● Exercise details: Every line below that has the string "picx" needs to be copied.

Records START

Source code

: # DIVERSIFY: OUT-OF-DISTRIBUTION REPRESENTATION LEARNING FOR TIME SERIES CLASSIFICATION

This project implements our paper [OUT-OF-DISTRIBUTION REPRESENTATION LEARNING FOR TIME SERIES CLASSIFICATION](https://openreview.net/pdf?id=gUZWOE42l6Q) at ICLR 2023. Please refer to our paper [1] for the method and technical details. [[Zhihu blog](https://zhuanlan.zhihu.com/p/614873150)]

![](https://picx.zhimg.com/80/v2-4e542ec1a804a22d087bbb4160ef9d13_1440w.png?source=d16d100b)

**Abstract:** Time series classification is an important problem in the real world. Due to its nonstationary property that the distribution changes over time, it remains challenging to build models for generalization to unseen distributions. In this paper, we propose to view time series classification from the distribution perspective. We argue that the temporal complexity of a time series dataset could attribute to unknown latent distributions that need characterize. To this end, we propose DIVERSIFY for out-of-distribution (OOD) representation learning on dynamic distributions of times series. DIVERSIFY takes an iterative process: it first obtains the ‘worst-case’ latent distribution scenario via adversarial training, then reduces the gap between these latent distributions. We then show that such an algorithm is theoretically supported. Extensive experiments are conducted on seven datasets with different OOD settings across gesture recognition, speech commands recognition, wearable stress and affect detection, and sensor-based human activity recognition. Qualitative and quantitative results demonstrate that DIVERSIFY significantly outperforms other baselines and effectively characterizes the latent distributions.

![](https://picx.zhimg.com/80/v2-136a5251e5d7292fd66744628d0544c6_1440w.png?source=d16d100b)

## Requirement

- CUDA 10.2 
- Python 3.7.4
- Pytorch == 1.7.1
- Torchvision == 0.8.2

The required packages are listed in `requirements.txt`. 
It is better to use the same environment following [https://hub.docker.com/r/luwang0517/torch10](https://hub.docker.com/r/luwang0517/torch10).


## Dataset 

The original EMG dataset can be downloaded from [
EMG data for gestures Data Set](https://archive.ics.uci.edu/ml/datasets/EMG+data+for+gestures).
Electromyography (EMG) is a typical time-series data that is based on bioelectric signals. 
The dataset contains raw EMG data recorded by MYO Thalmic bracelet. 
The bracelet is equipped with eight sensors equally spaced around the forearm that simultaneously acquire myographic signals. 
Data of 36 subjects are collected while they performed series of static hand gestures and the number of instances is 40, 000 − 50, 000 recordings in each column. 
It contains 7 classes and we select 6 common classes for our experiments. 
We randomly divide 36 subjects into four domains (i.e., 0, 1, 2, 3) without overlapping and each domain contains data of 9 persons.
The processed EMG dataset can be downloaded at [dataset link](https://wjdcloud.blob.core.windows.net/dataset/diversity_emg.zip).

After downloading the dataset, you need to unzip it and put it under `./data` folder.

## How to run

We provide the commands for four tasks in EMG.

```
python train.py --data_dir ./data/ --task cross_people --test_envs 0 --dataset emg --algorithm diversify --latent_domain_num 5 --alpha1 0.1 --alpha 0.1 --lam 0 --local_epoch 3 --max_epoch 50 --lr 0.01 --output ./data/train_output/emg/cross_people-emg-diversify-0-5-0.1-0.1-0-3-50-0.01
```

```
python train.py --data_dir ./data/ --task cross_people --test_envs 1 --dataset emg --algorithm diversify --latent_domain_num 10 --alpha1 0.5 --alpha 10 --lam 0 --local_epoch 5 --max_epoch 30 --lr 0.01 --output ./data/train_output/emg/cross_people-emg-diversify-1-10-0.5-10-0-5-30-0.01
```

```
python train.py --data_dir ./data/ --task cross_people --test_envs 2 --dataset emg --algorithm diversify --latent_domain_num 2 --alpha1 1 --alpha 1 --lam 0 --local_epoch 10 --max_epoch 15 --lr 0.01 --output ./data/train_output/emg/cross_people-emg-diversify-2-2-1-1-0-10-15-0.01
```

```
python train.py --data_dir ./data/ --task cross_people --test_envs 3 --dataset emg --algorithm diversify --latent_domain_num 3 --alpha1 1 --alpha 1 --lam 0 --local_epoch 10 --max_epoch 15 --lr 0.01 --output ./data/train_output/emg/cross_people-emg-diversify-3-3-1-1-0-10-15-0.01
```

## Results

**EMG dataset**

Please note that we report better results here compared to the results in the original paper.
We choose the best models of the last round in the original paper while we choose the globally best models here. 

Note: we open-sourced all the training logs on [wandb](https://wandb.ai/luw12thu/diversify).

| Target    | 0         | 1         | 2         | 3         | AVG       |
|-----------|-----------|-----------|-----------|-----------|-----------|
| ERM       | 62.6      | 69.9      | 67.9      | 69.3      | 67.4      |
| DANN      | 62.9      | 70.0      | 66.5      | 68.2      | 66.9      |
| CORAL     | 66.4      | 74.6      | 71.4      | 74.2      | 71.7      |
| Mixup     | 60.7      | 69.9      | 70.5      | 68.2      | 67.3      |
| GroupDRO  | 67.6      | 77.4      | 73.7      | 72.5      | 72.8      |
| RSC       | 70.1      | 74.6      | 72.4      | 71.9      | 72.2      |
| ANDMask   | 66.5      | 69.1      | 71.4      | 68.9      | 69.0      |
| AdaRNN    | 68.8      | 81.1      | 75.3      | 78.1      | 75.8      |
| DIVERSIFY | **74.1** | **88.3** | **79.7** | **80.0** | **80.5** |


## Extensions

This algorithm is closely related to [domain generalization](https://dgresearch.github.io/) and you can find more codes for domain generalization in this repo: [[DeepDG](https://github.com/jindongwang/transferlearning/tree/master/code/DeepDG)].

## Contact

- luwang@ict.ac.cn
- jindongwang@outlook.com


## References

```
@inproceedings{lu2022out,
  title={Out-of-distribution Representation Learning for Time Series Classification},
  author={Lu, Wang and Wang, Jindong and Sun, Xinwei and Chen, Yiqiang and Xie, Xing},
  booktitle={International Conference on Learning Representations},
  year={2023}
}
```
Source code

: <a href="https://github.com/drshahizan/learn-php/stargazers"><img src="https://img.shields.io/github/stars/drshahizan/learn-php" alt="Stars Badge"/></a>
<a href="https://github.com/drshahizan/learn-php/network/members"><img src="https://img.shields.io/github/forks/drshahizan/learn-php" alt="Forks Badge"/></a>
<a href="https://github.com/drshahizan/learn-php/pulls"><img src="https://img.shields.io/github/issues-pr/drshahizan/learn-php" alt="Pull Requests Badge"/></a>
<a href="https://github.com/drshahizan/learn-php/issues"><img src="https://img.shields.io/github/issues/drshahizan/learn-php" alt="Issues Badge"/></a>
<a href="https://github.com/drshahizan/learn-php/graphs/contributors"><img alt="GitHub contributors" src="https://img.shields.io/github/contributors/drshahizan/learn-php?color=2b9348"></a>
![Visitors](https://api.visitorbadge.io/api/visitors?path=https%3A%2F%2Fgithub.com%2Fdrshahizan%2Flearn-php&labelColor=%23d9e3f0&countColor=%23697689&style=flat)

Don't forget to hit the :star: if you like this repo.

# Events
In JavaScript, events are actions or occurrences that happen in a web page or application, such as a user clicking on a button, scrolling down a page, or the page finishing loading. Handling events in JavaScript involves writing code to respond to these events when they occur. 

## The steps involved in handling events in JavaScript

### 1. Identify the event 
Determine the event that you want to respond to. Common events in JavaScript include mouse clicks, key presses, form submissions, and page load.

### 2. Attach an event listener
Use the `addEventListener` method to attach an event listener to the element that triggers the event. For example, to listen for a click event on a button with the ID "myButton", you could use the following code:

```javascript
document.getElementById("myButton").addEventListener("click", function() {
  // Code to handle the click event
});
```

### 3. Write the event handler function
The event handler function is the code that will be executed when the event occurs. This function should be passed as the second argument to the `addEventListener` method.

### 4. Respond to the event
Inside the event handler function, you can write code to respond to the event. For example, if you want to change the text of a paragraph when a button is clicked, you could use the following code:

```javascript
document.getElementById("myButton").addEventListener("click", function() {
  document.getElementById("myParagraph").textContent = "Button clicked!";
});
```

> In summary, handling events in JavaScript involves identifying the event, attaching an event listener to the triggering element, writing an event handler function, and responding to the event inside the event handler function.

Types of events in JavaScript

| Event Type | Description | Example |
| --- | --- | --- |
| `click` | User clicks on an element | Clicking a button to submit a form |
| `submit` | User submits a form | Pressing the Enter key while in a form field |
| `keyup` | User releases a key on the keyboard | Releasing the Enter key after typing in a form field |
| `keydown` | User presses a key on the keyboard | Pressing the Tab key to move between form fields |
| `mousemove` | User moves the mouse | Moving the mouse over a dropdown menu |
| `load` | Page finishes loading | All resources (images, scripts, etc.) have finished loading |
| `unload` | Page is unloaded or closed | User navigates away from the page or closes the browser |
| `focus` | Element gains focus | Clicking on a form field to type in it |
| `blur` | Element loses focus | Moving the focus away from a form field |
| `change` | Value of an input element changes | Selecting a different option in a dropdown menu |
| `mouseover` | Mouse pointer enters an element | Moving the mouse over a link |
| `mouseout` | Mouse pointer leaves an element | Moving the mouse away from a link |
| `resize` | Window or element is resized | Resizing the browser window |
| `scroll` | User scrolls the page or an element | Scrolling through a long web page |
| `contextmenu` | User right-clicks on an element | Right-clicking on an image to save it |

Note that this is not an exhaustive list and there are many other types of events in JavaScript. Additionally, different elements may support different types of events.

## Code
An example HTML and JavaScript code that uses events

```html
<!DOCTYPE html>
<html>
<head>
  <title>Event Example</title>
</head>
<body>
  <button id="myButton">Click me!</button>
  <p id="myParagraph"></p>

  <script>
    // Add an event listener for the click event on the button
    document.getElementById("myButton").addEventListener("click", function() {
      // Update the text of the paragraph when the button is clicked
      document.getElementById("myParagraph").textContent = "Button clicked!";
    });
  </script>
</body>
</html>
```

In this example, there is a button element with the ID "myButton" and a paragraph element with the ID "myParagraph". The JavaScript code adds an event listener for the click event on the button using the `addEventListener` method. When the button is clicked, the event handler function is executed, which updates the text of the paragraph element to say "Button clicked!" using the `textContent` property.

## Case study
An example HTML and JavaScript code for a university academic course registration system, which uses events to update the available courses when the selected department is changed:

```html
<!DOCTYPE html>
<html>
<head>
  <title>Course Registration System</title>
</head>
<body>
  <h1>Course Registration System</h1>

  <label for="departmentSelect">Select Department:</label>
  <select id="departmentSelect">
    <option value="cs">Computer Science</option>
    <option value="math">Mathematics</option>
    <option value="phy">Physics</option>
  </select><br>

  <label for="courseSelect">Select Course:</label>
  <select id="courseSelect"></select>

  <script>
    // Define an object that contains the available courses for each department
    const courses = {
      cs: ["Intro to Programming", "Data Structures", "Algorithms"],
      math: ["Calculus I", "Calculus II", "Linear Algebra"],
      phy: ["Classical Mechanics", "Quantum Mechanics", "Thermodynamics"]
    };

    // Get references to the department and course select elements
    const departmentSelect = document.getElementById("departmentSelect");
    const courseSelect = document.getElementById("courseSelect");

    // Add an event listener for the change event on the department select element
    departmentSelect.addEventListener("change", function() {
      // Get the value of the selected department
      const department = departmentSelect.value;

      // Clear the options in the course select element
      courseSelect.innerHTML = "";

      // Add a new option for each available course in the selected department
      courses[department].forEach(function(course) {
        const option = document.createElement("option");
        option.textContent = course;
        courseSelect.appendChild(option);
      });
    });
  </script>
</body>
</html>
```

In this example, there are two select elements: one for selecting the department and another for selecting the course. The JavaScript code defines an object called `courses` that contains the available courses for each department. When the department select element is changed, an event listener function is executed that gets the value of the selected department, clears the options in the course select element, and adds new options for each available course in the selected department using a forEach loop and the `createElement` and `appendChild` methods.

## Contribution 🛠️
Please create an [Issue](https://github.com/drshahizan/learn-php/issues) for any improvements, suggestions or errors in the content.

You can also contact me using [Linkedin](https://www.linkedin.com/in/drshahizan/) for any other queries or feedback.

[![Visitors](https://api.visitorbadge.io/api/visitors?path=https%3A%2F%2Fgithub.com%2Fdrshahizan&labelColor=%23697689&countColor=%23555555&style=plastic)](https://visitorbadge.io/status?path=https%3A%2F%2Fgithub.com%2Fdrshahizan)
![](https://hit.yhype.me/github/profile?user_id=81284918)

Records END

● Written solution:
![](https://picx.zhimg.com/80/v2-4e542ec1a804a22d087bbb4160ef9d13_1440w.png?source=d16d100b)
![](https://picx.zhimg.com/80/v2-136a5251e5d7292fd66744628d0544c6_1440w.png?source=d16d100b)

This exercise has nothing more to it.